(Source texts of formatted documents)
BEGIN

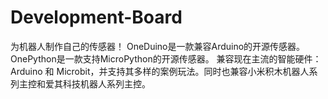 # Development-Board
为机器人制作自己的传感器！
OneDuino是一款兼容Arduino的开源传感器。
OnePython是一款支持MicroPython的开源传感器。
兼容现在主流的智能硬件：Arduino 和 Microbit，并支持其多样的案例玩法。同时也兼容小米积木机器人系列主控和爱其科技机器人系列主控。

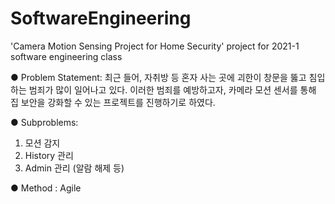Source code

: # SoftwareEngineering

'Camera Motion Sensing Project for Home Security' project for 2021-1 software engineering class


● Problem Statement: 최근 들어, 자취방 등 혼자 사는 곳에 괴한이 창문을 뚫고 침입하는 범죄가 많이 일어나고 있다. 이러한 범죄를 예방하고자, 카메라 모션 센서를 통해 집 보안을 강화할 수 있는 프로젝트를 진행하기로 하였다.


● Subproblems: 
1) 모션 감지
2) History 관리
3) Admin 관리 (알람 해제 등)


● Method : Agile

END

#### About this exercise:
Output the data above exactly; pictures do not belong in the copy.

#### Reply to the task:
 # Development-Board
为机器人制作自己的传感器！
OneDuino是一款兼容Arduino的开源传感器。
OnePython是一款支持MicroPython的开源传感器。
兼容现在主流的智能硬件：Arduino 和 Microbit，并支持其多样的案例玩法。同时也兼容小米积木机器人系列主控和爱其科技机器人系列主控。

Source code

: # SoftwareEngineering

'Camera Motion Sensing Project for Home Security' project for 2021-1 software engineering class


● Problem Statement: 최근 들어, 자취방 등 혼자 사는 곳에 괴한이 창문을 뚫고 침입하는 범죄가 많이 일어나고 있다. 이러한 범죄를 예방하고자, 카메라 모션 센서를 통해 집 보안을 강화할 수 있는 프로젝트를 진행하기로 하였다.


● Subproblems: 
1) 모션 감지
2) History 관리
3) Admin 관리 (알람 해제 등)


● Method : Agile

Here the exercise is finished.